Monday, April 23, 2012

A little neighborhood, a whole world of trouble

A little neighborhood, a whole world of trouble
Vice Prime Minister Moshe (Bogie) Ya'alon has over the years taken the moral high ground on public matters. I do not share Ehud Barak's view that Bogie holds "Feiglinist" convictions (referring to hard-line Likud figure Moshe Feiglin). Even Ya'alon's desire to unseat Barak as defense minister is defensible. This is what politics is all about after all.

Still, on the issue of Beit El's Ulpana neighborhood, Ya'alon has jumped the gun. The way he sees it, the government's dissolution is preferable to an evacuation of the Ulpana neighborhood and having its land returned to its rightful Palestinians owners. Such a mind-set goes too far. It is unbecoming of a senior cabinet minister to put the coalition's stability on an equal footing with a Beit El neighborhood. 

The facts surrounding the unsanctioned construction of the new neighborhood in Beit El and in its proximity to the large settlement make this case a tough nut to crack. This is abundantly clear to anyone willing to delve into the details. Some in Beit El acted recklessly by not putting an end to the construction of two structures outside the designated residential area, carried out in violation of a High Court of Justice ruling; at this point, given that the structures are still vacant, demolishing them would be the right thing to do. One must also ask why the local council, which has the obligation to inform its residents of both their rights and their duties, did not step in on time.

On the main bone of contention, the Ulpana neighborhood, the saber-rattling on the part of cabinet ministers has nothing to do with the settlement issue and has everything to do with who will get to be the next minister of defense; it is a popularity contest within the Likud befitting the primary election fever that the party as a whole has caught. The supremacy of the law must be preserved; Prime Minister Benjamin Netanyahu knows all about it, probably more than anyone else -- he routinely has to answer complaints and reports from the West over illegal settlement activity on private property in Judea and Samaria. 

But the law does allow some wiggle room; those well-versed in the details know this. Zoning plans from the 1980s and the 1990s that have been all-but discarded could untie this knot. Beit El also has about five acres of state-owned land that have not been developed, and they can serve as a viable alternative for the would-be evacuees. And if the High Court of Justice receives a well-written request this week, it might issue a prolonged stay on the evacuation order to allow the proper transition, so long as a valid case is made. 
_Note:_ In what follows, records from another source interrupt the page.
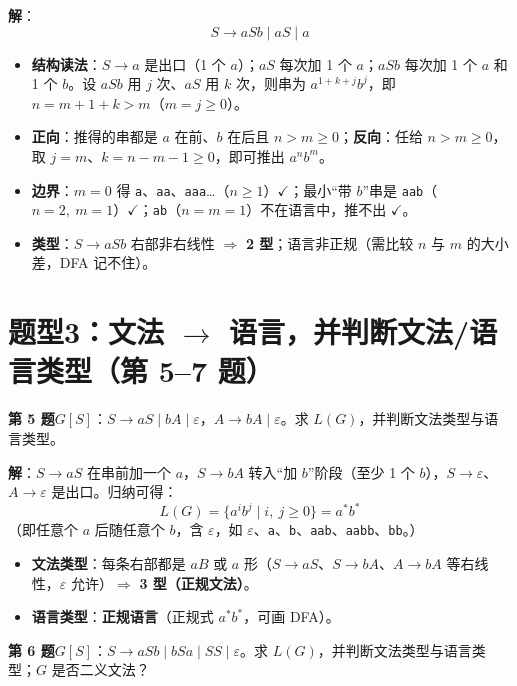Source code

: \documentclass[12pt,a4paper,fontset=windows]{ctexart}
\newcommand{\ok}{\ensuremath{\checkmark}}
\newcommand{\imp}{\ensuremath{\Rightarrow}}
\begin{document}
\textbf{解}：
\[
S \to aSb \mid aS \mid a
\]
\begin{itemize}
\item \textbf{结构读法}：$S \to a$ 是出口（1 个 $a$）；$aS$ 每次加 1 个 $a$；$aSb$ 每次加 1 个 $a$ 和 1 个 $b$。设 $aSb$ 用 $j$ 次、$aS$ 用 $k$ 次，则串为 $a^{1+k+j} b^{j}$，即 $n = m + 1 + k > m$（$m = j \ge 0$）。
\item \textbf{正向}：推得的串都是 $a$ 在前、$b$ 在后且 $n > m \ge 0$；\textbf{反向}：任给 $n > m \ge 0$，取 $j = m$、$k = n-m-1 \ge 0$，即可推出 $a^n b^m$。
\item \textbf{边界}：$m = 0$ 得 \texttt{a}、\texttt{aa}、\texttt{aaa}…（$n \ge 1$）\ok；最小``带 $b$''串是 \texttt{aab}（$n=2,\ m=1$）\ok；\texttt{ab}（$n=m=1$）不在语言中，推不出 \ok。
\item \textbf{类型}：$S \to aSb$ 右部非右线性 \imp{} \textbf{2 型}；语言非正规（需比较 $n$ 与 $m$ 的大小差，DFA 记不住）。
\end{itemize}

\section{\texorpdfstring{题型3：文法 $\to$ 语言，并判断文法/语言类型（第 5--7 题）}{题型3：文法→语言，并判断文法/语言类型（第 5–7 题）}}

\begin{qbox}
{\large\bfseries 第 5 题}\quad $G[S]$：$S \to aS \mid bA \mid \varepsilon$，$A \to bA \mid \varepsilon$。求 $L(G)$，并判断文法类型与语言类型。
\end{qbox}

\textbf{解}：$S \to aS$ 在串前加一个 $a$，$S \to bA$ 转入``加 $b$''阶段（至少 1 个 $b$），$S \to \varepsilon$、$A \to \varepsilon$ 是出口。归纳可得：
\[
L(G)=\{a^i b^j \mid i,\ j \ge 0\} = a^* b^*
\]
（即任意个 $a$ 后随任意个 $b$，含 $\varepsilon$，如 \texttt{$\varepsilon$}、\texttt{a}、\texttt{b}、\texttt{aab}、\texttt{aabb}、\texttt{bb}。）
\begin{itemize}
\item \textbf{文法类型}：每条右部都是 $aB$ 或 $a$ 形（$S \to aS$、$S \to bA$、$A \to bA$ 等右线性，$\varepsilon$ 允许）\imp{} \textbf{3 型（正规文法）}。
\item \textbf{语言类型}：\textbf{正规语言}（正规式 $a^*b^*$，可画 DFA）。
\end{itemize}

\begin{qbox}
{\large\bfseries 第 6 题}\quad $G[S]$：$S \to aSb \mid bSa \mid SS \mid \varepsilon$。求 $L(G)$，并判断文法类型与语言类型；$G$ 是否二义文法？
\end{qbox}
\end{document}
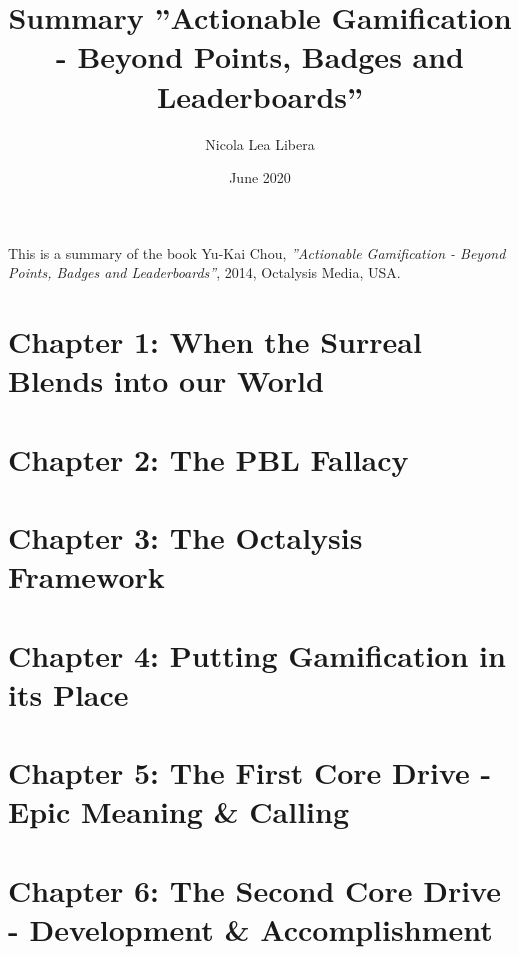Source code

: \documentclass{article}
\theoremstyle{definition}
\theoremstyle{remark}
\begin{document}
\title{Summary ''Actionable Gamification - Beyond Points, Badges and Leaderboards''}
\author{\vspace{-2.0cm} Nicola Lea Libera}
\date{June 2020}
\maketitle

This is a summary of the book Yu-Kai Chou, \textit{''Actionable Gamification - Beyond Points, Badges and Leaderboards''}, 2014, Octalysis Media, USA.

\tableofcontents

\newpage

\section{Chapter 1: When the Surreal Blends into our World}


\newpage

\section{Chapter 2: The PBL Fallacy}


\newpage

\section{Chapter 3: The Octalysis Framework}


\newpage

\section{Chapter 4: Putting Gamification in its Place}


\newpage

\section{Chapter 5: The First Core Drive - Epic Meaning \& Calling}


\newpage

\section{Chapter 6: The Second Core Drive - Development \& Accomplishment}


\newpage
\end{document}
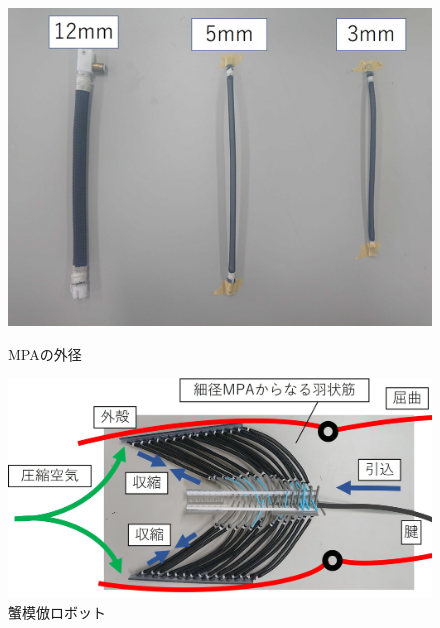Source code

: \documentclass{jarticle}
\begin{document}
\begin{figure}[H]
  \begin{minipage}[b]{0.47\columnwidth}
    \centering
    \includegraphics[scale=0.13]{mpa.JPG}
    \vspace{-4mm}
    \caption{MPAの外径}
    \label{fig:MPA}
  \end{minipage}
  \hspace{0.04\columnwidth}
  \begin{minipage}[b]{0.47\columnwidth}
    \centering
    \includegraphics[scale=0.2]{mosiki.JPG}
    \vspace{-6mm}
    \caption{蟹模倣ロボット\cite{crabrobot2}}
    \label{fig:crabrobot}
  \end{minipage}
\end{figure}
\vspace*{-5mm}
\end{document}
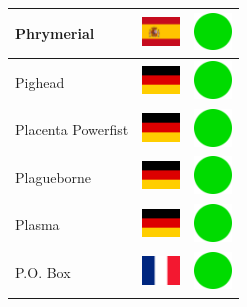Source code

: \documentclass[12pt, a4paper, twoside]{report}
\begin{document}
\begin{center}
\begin{longtable}{|p{5cm}|p{2cm}|p{2cm}|}
Phrymerial & \includegraphics[width=1cm]{4x3/es} & \includegraphics[width=1cm]{likes/y} \\ \hline
Pighead & \includegraphics[width=1cm]{4x3/de} & \includegraphics[width=1cm]{likes/y} \\ \hline
Placenta Powerfist & \includegraphics[width=1cm]{4x3/de} & \includegraphics[width=1cm]{likes/y} \\ \hline
Plagueborne & \includegraphics[width=1cm]{4x3/de} & \includegraphics[width=1cm]{likes/y} \\ \hline
Plasma & \includegraphics[width=1cm]{4x3/de} & \includegraphics[width=1cm]{likes/y} \\ \hline
P.O. Box & \includegraphics[width=1cm]{4x3/fr} & \includegraphics[width=1cm]{likes/y} \\ \hline

\end{longtable}
\end{center}
\end{document}
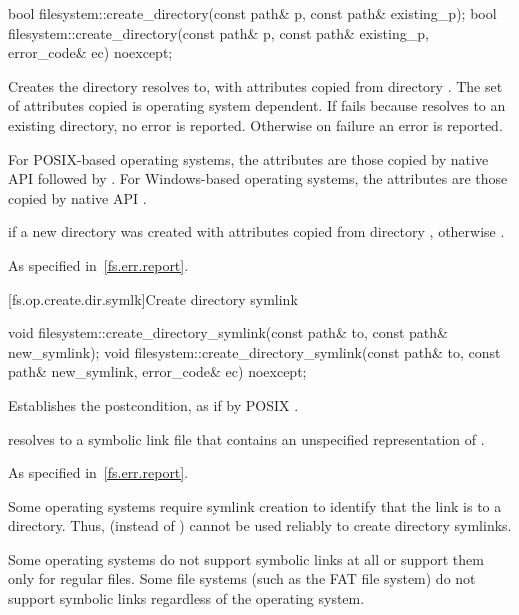 %
\begin{itemdecl}
bool filesystem::create_directory(const path& p, const path& existing_p);
bool filesystem::create_directory(const path& p, const path& existing_p, error_code& ec) noexcept;
\end{itemdecl}

\begin{itemdescr}
\pnum
\effects
Creates the
  directory  resolves to, with
  attributes copied from directory . The set of attributes
  copied is operating system dependent.
  If  fails because  resolves to an existing directory,
  no error is reported. Otherwise on failure an error is reported.
\begin{note}
For POSIX-based operating systems, the
      attributes are those copied by native API 
      followed by . For
      Windows-based operating systems, the attributes are those copied by native
      API .
\end{note}

\pnum
\returns
{} if a new directory was created
  with attributes copied from directory ,
  otherwise .

\pnum
\throws
As specified in~\ref{fs.err.report}.
\end{itemdescr}


[fs.op.create.dir.symlk]{Create directory symlink}

%
\begin{itemdecl}
void filesystem::create_directory_symlink(const path& to, const path& new_symlink);
void filesystem::create_directory_symlink(const path& to, const path& new_symlink,
                              error_code& ec) noexcept;
\end{itemdecl}

\begin{itemdescr}
\pnum
\effects
Establishes the postcondition, as if by POSIX .

\pnum
\ensures
{} resolves to a symbolic link file that
  contains an unspecified representation of .

\pnum
\throws
As specified in~\ref{fs.err.report}.

\pnum
\begin{note}
Some operating systems require symlink creation to
identify that the link is to a directory.
Thus,  (instead of )
cannot be used reliably to create directory symlinks.
\end{note}

\pnum
\begin{note}
Some operating systems do not support symbolic links at all or support
  them only for regular files.
  Some file systems (such as the FAT file system) do not
  support
  symbolic links regardless of the operating system.
\end{note}
\end{itemdescr}

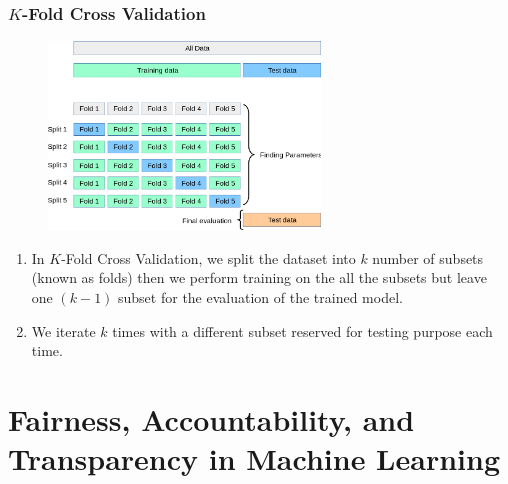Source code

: \subsubsection{$K$-Fold Cross Validation \cite{geeksforgeeks/cross-validation-machine-learning/}} \label{Cross-Validation: K-Fold Cross Validation}

\begin{table}[H]
    \begin{minipage}{0.38\linewidth}
        \begin{figure}[H]
            \centering
            \includegraphics[width=\linewidth, height=5cm, keepaspectratio]{Pictures/ai-ml/grid_search_cross_validation.png}
        \end{figure}
    \end{minipage}
    \hfill
    \begin{minipage}{0.58\linewidth}
        \begin{enumerate}
            \item In $K$-Fold Cross Validation, we split the dataset into $k$ number of subsets (known as folds) then we perform training on the all the subsets but leave one $(k-1)$ subset for the evaluation of the trained model. 
            
            \item  We iterate $k$ times with a different subset reserved for testing purpose each time.
        
        \end{enumerate}
    \end{minipage}
\end{table}


\section{Fairness, Accountability, and Transparency in Machine Learning} \label{Fairness, Accountability, and Transparency in Machine Learning}

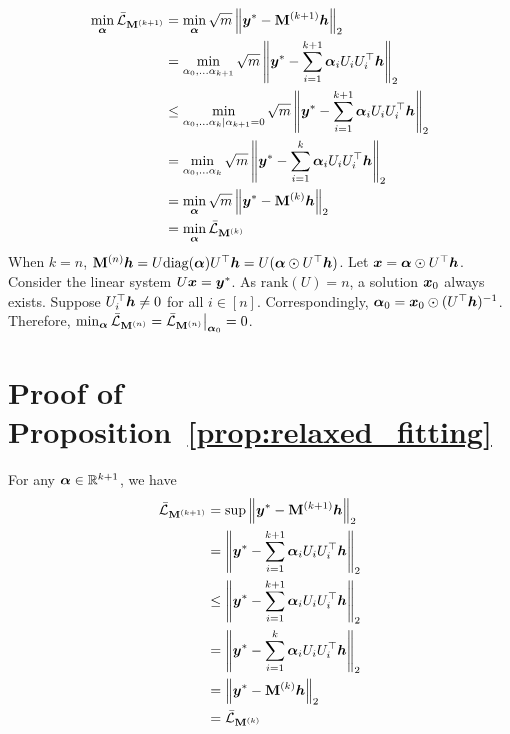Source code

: \documentclass{article} %
\def\valpha{{\bm\alpha}}
\begin{document}
\begin{equation}
	\begin{aligned}
		\min_{\valpha}\bar\gL_{\rmM^{(k+1)}}&=\min_{\valpha}\sqrt{m}\left\|\vy^*-\rmM^{(k+1)}\vh\right\|_2\\
		&=\min_{\alpha_0,\dots\alpha_{k+1}}\sqrt{m}\left\|\vy^*-\sum_{i=1}^{k+1}\valpha_iU_iU_i^{\top}\vh\right\|_2\\
		&\leq\min_{\alpha_0,\dots\alpha_k|\alpha_{k+1}=0}\sqrt{m}\left\|\vy^*-\sum_{i=1}^{k+1}\valpha_iU_iU_i^{\top}\vh\right\|_2\\
		&=\min_{\alpha_0,\dots\alpha_k}\sqrt{m}\left\|\vy^*-\sum_{i=1}^k\valpha_iU_iU_i^{\top}\vh\right\|_2\\
		&=\min_{\valpha}\sqrt{m}\left\|\vy^*-\rmM^{(k)}\vh\right\|_2\\
		&=\min_{\valpha}\bar\gL_{\rmM^{(k)}}
	\end{aligned}
\end{equation}
When $k=n$, $\rmM^{(n)}\vh=U\mathrm{diag}(\valpha)U^{\top}\vh=U(\valpha\odot U^{\top}\vh)$.
Let $\vx=\valpha\odot U^{\top}\vh$.
Consider the linear system $U{\bm{x}}={\bm{y}}^*$.
As $\mathrm{rank}(U)=n$, a solution ${\bm{x}}_0$ always exists.
Suppose $U_i^{\top}{\bm{h}}\neq0$ for all $i\in[n]$.
Correspondingly, $\valpha_0=\vx_0\odot(U^{\top}\vh)^{-1}$.
Therefore, $\min_{\valpha}\bar\gL_{\rmM^{(n)}}=\bar\gL_{\rmM^{(n)}}\big|_{\valpha_0}=0$.


\section{Proof of Proposition~\ref{prop:relaxed_fitting}}
\label{sec:relaxed_fitting2}

For any $\valpha\in\sR^{k+1}$, we have
\begin{equation}
	\begin{aligned}
		\bar\gL_{\rmM^{(k+1)}}&=\sup\left\|\vy^*-\rmM^{(k+1)}\vh\right\|_2\\
		&=\left\|\vy^*-\sum_{i=1}^{k+1}\valpha_iU_iU_i^{\top}\vh\right\|_2\\
		&\leq\left\|\vy^*-\sum_{i=1}^{k+1}\valpha_iU_iU_i^{\top}\vh\right\|_2\\
		&=\left\|\vy^*-\sum_{i=1}^k\valpha_iU_iU_i^{\top}\vh\right\|_2\\
		&=\left\|\vy^*-\rmM^{(k)}\vh\right\|_2\\
		&=\bar\gL_{\rmM^{(k)}}
	\end{aligned}
\end{equation}


\newpage
\end{document}
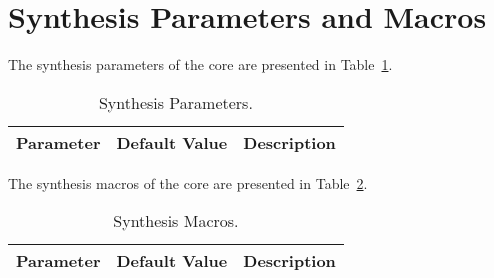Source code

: \section{Synthesis Parameters and Macros}
\label{sec:sp}

The synthesis parameters of the core are presented in Table~\ref{tab:sp}.

\begin{table}[H]
  \centering
    \begin{tabularx}{\textwidth}{ | c | c | X | }
    \hline
    \rowcolor{iob-green}
    {\bf Parameter} & {\bf Default Value} & {\bf Description} \\\hline

    

    \end{tabularx}
  \caption{Synthesis Parameters.}
  \label{tab:sp}
\end{table}

The synthesis macros of the core are presented in Table~\ref{tab:sm}.

\begin{table}[H]
  \centering
    \begin{tabularx}{\textwidth}{ | c | c | X | }
    \hline
    \rowcolor{iob-green}
    {\bf Parameter} & {\bf Default Value} & {\bf Description} \\\hline

    

    \end{tabularx}
  \caption{Synthesis Macros.}
  \label{tab:sm}
\end{table}
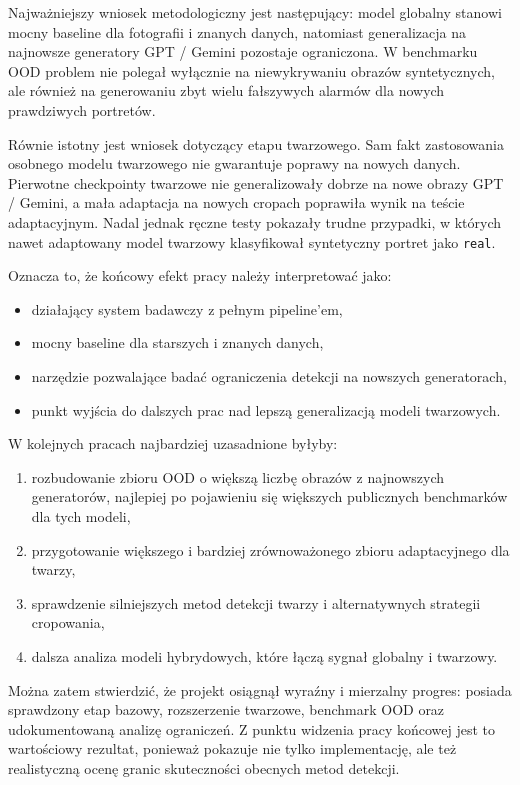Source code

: Najważniejszy wniosek metodologiczny jest następujący: model globalny stanowi mocny baseline dla fotografii i znanych danych, natomiast generalizacja na najnowsze generatory GPT / Gemini pozostaje ograniczona. W benchmarku OOD problem nie polegał wyłącznie na niewykrywaniu obrazów syntetycznych, ale również na generowaniu zbyt wielu fałszywych alarmów dla nowych prawdziwych portretów.

Równie istotny jest wniosek dotyczący etapu twarzowego. Sam fakt zastosowania osobnego modelu twarzowego nie gwarantuje poprawy na nowych danych. Pierwotne checkpointy twarzowe nie generalizowały dobrze na nowe obrazy GPT / Gemini, a mała adaptacja na nowych cropach poprawiła wynik na teście adaptacyjnym. Nadal jednak ręczne testy pokazały trudne przypadki, w których nawet adaptowany model twarzowy klasyfikował syntetyczny portret jako \texttt{real}.

Oznacza to, że końcowy efekt pracy należy interpretować jako:

\begin{itemize}
    \item działający system badawczy z pełnym pipeline'em,
    \item mocny baseline dla starszych i znanych danych,
    \item narzędzie pozwalające badać ograniczenia detekcji na nowszych generatorach,
    \item punkt wyjścia do dalszych prac nad lepszą generalizacją modeli twarzowych.
\end{itemize}

W kolejnych pracach najbardziej uzasadnione byłyby:

\begin{enumerate}
    \item rozbudowanie zbioru OOD o większą liczbę obrazów z najnowszych generatorów, najlepiej po pojawieniu się większych publicznych benchmarków dla tych modeli,
    \item przygotowanie większego i bardziej zrównoważonego zbioru adaptacyjnego dla twarzy,
    \item sprawdzenie silniejszych metod detekcji twarzy i alternatywnych strategii cropowania,
    \item dalsza analiza modeli hybrydowych, które łączą sygnał globalny i twarzowy.
\end{enumerate}

Można zatem stwierdzić, że projekt osiągnął wyraźny i mierzalny progres: posiada sprawdzony etap bazowy, rozszerzenie twarzowe, benchmark OOD oraz udokumentowaną analizę ograniczeń. Z punktu widzenia pracy końcowej jest to wartościowy rezultat, ponieważ pokazuje nie tylko implementację, ale też realistyczną ocenę granic skuteczności obecnych metod detekcji.
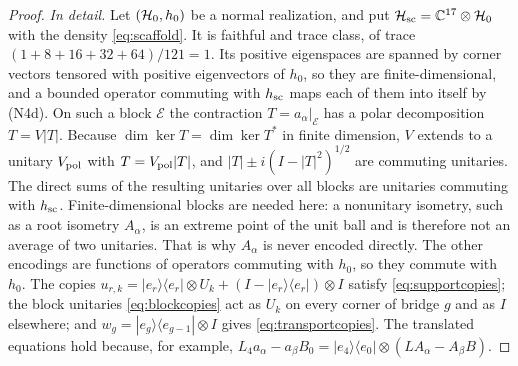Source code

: \begin{proof}
\emph{In detail.} Let $(\HH_0,h_0)$ be a normal realization, and put $\HH_{\rm sc}=\mathbb C^{17}\otimes\HH_0$ with the density \eqref{eq:scaffold}. It is faithful and trace class, of trace $(1+8+16+32+64)/121=1$. Its positive eigenspaces are spanned by corner vectors tensored with positive eigenvectors of $h_0$, so they are finite-dimensional, and a bounded operator commuting with $h_{\rm sc}$ maps each of them into itself by (N4d). On such a block $\mathcal E$ the contraction $T=a_\alpha|_{\mathcal E}$ has a polar decomposition $T=V|T|$. Because $\dim\ker T=\dim\ker T^*$ in finite dimension, $V$ extends to a unitary $V_{\rm pol}$ with $T=V_{\rm pol}|T|$, and $|T|\pm i(I-|T|^2)^{1/2}$ are commuting unitaries. The direct sums of the resulting unitaries over all blocks are unitaries commuting with $h_{\rm sc}$. Finite-dimensional blocks are needed here: a nonunitary isometry, such as a root isometry $A_\alpha$, is an extreme point of the unit ball and is therefore not an average of two unitaries. That is why $A_\alpha$ is never encoded directly. The other encodings are functions of operators commuting with $h_0$, so they commute with $h_0$. The copies $u_{r,k}=|e_r\rangle\langle e_r|\otimes U_k+(I-|e_r\rangle\langle e_r|)\otimes I$ satisfy \eqref{eq:supportcopies}; the block unitaries \eqref{eq:blockcopies} act as $U_k$ on every corner of bridge $g$ and as $I$ elsewhere; and $w_g=|e_g\rangle\langle e_{g-1}|\otimes I$ gives \eqref{eq:transportcopies}. The translated equations hold because, for example, $L_4a_\alpha-a_\beta B_0=|e_4\rangle\langle e_0|\otimes(LA_\alpha-A_\beta B)$.


\end{proof}
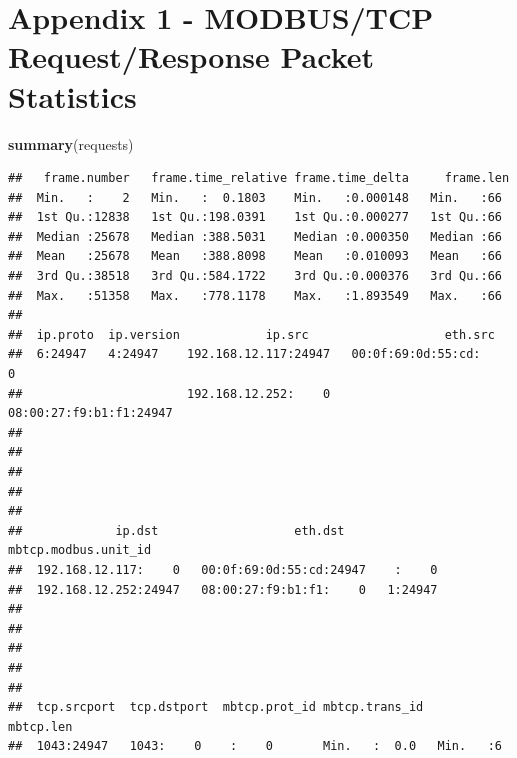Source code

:\documentclass[]{article}
\newenvironment{Shaded}{\begin{snugshade}}{\end{snugshade}}
\newcommand{\KeywordTok}[1]{\textcolor[rgb]{0.13,0.29,0.53}{\textbf{{#1}}}}
\newcommand{\NormalTok}[1]{{#1}}
\begin{document}
\pagebreak

\section{Appendix 1 - MODBUS/TCP Request/Response Packet
Statistics}\label{appendix-1---modbustcp-requestresponse-packet-statistics}

\begin{Shaded}
\begin{Highlighting}[]
\KeywordTok{summary}\NormalTok{(requests)}
\end{Highlighting}
\end{Shaded}

\begin{verbatim}
##   frame.number   frame.time_relative frame.time_delta     frame.len 
##  Min.   :    2   Min.   :  0.1803    Min.   :0.000148   Min.   :66  
##  1st Qu.:12838   1st Qu.:198.0391    1st Qu.:0.000277   1st Qu.:66  
##  Median :25678   Median :388.5031    Median :0.000350   Median :66  
##  Mean   :25678   Mean   :388.8098    Mean   :0.010093   Mean   :66  
##  3rd Qu.:38518   3rd Qu.:584.1722    3rd Qu.:0.000376   3rd Qu.:66  
##  Max.   :51358   Max.   :778.1178    Max.   :1.893549   Max.   :66  
##                                                                     
##  ip.proto  ip.version            ip.src                   eth.src     
##  6:24947   4:24947    192.168.12.117:24947   00:0f:69:0d:55:cd:    0  
##                       192.168.12.252:    0   08:00:27:f9:b1:f1:24947  
##                                                                       
##                                                                       
##                                                                       
##                                                                       
##                                                                       
##             ip.dst                   eth.dst      mbtcp.modbus.unit_id
##  192.168.12.117:    0   00:0f:69:0d:55:cd:24947    :    0             
##  192.168.12.252:24947   08:00:27:f9:b1:f1:    0   1:24947             
##                                                                       
##                                                                       
##                                                                       
##                                                                       
##                                                                       
##  tcp.srcport  tcp.dstport  mbtcp.prot_id mbtcp.trans_id    mbtcp.len
##  1043:24947   1043:    0    :    0       Min.   :  0.0   Min.   :6  

\end{verbatim}
\end{document}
This battle will end in a compromise. Knesset legislation to bypass the court -- an anti-democratic move -- will not save the day this time around. While some politicos are itching for a fight, they will just have to wait for the next round. It would be inconceivable to fight a civil war over a neighborhood the majority of whose residents have called it home for many years with the backing of the government or its tacit endorsement (or so they thought, in their naivete).
"War is not an adventure. It is a disease," the author of "The Little Prince," Antoine de Saint-Exupery, once famously observed. This applies to civil wars, too.